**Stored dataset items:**
※
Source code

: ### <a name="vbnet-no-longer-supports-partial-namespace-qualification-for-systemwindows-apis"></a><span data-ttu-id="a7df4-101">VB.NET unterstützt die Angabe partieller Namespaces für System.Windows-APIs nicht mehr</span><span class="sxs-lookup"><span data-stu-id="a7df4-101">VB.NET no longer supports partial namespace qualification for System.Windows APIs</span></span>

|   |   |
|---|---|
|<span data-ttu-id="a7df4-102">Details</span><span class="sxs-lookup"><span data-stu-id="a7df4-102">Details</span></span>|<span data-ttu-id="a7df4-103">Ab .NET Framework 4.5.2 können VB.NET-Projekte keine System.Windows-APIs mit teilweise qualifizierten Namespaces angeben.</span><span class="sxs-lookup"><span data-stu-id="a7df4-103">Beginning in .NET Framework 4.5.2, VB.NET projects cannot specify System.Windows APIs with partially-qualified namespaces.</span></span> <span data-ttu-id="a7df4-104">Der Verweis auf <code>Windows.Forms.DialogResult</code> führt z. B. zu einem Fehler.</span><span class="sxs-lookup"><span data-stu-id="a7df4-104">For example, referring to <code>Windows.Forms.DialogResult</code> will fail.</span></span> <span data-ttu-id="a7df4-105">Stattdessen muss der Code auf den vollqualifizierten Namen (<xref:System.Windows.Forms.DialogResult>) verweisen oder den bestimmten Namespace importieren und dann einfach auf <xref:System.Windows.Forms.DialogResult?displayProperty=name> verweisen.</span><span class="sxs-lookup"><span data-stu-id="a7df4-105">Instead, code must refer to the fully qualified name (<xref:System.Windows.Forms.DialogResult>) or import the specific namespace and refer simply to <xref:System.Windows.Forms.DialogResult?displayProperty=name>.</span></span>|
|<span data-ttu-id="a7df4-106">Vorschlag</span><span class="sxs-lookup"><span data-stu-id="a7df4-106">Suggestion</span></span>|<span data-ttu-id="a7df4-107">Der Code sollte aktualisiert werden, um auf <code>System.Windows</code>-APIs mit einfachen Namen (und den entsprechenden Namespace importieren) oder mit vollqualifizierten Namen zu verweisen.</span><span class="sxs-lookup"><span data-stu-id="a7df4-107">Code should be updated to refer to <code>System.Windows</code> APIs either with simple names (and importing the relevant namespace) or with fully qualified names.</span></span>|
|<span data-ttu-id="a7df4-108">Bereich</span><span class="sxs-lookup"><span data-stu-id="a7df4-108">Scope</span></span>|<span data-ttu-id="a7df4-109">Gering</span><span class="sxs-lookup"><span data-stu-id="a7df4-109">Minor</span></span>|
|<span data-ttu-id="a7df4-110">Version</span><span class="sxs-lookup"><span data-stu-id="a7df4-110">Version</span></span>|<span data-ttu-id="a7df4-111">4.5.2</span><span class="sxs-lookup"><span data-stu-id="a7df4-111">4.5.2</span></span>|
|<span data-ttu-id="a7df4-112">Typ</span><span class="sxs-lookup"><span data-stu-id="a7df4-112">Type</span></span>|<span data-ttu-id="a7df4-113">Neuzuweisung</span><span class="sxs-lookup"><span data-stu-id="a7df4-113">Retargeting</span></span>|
※
**What you are asked to do:**
Each line of the data is to be retyped exactly as shown.

**Written answer:**
Source code

: ### <a name="vbnet-no-longer-supports-partial-namespace-qualification-for-systemwindows-apis"></a><span data-ttu-id="a7df4-101">VB.NET unterstützt die Angabe partieller Namespaces für System.Windows-APIs nicht mehr</span><span class="sxs-lookup"><span data-stu-id="a7df4-101">VB.NET no longer supports partial namespace qualification for System.Windows APIs</span></span>

|   |   |
|---|---|
|<span data-ttu-id="a7df4-102">Details</span><span class="sxs-lookup"><span data-stu-id="a7df4-102">Details</span></span>|<span data-ttu-id="a7df4-103">Ab .NET Framework 4.5.2 können VB.NET-Projekte keine System.Windows-APIs mit teilweise qualifizierten Namespaces angeben.</span><span class="sxs-lookup"><span data-stu-id="a7df4-103">Beginning in .NET Framework 4.5.2, VB.NET projects cannot specify System.Windows APIs with partially-qualified namespaces.</span></span> <span data-ttu-id="a7df4-104">Der Verweis auf <code>Windows.Forms.DialogResult</code> führt z. B. zu einem Fehler.</span><span class="sxs-lookup"><span data-stu-id="a7df4-104">For example, referring to <code>Windows.Forms.DialogResult</code> will fail.</span></span> <span data-ttu-id="a7df4-105">Stattdessen muss der Code auf den vollqualifizierten Namen (<xref:System.Windows.Forms.DialogResult>) verweisen oder den bestimmten Namespace importieren und dann einfach auf <xref:System.Windows.Forms.DialogResult?displayProperty=name> verweisen.</span><span class="sxs-lookup"><span data-stu-id="a7df4-105">Instead, code must refer to the fully qualified name (<xref:System.Windows.Forms.DialogResult>) or import the specific namespace and refer simply to <xref:System.Windows.Forms.DialogResult?displayProperty=name>.</span></span>|
|<span data-ttu-id="a7df4-106">Vorschlag</span><span class="sxs-lookup"><span data-stu-id="a7df4-106">Suggestion</span></span>|<span data-ttu-id="a7df4-107">Der Code sollte aktualisiert werden, um auf <code>System.Windows</code>-APIs mit einfachen Namen (und den entsprechenden Namespace importieren) oder mit vollqualifizierten Namen zu verweisen.</span><span class="sxs-lookup"><span data-stu-id="a7df4-107">Code should be updated to refer to <code>System.Windows</code> APIs either with simple names (and importing the relevant namespace) or with fully qualified names.</span></span>|
|<span data-ttu-id="a7df4-108">Bereich</span><span class="sxs-lookup"><span data-stu-id="a7df4-108">Scope</span></span>|<span data-ttu-id="a7df4-109">Gering</span><span class="sxs-lookup"><span data-stu-id="a7df4-109">Minor</span></span>|
|<span data-ttu-id="a7df4-110">Version</span><span class="sxs-lookup"><span data-stu-id="a7df4-110">Version</span></span>|<span data-ttu-id="a7df4-111">4.5.2</span><span class="sxs-lookup"><span data-stu-id="a7df4-111">4.5.2</span></span>|
|<span data-ttu-id="a7df4-112">Typ</span><span class="sxs-lookup"><span data-stu-id="a7df4-112">Type</span></span>|<span data-ttu-id="a7df4-113">Neuzuweisung</span><span class="sxs-lookup"><span data-stu-id="a7df4-113">Retargeting</span></span>|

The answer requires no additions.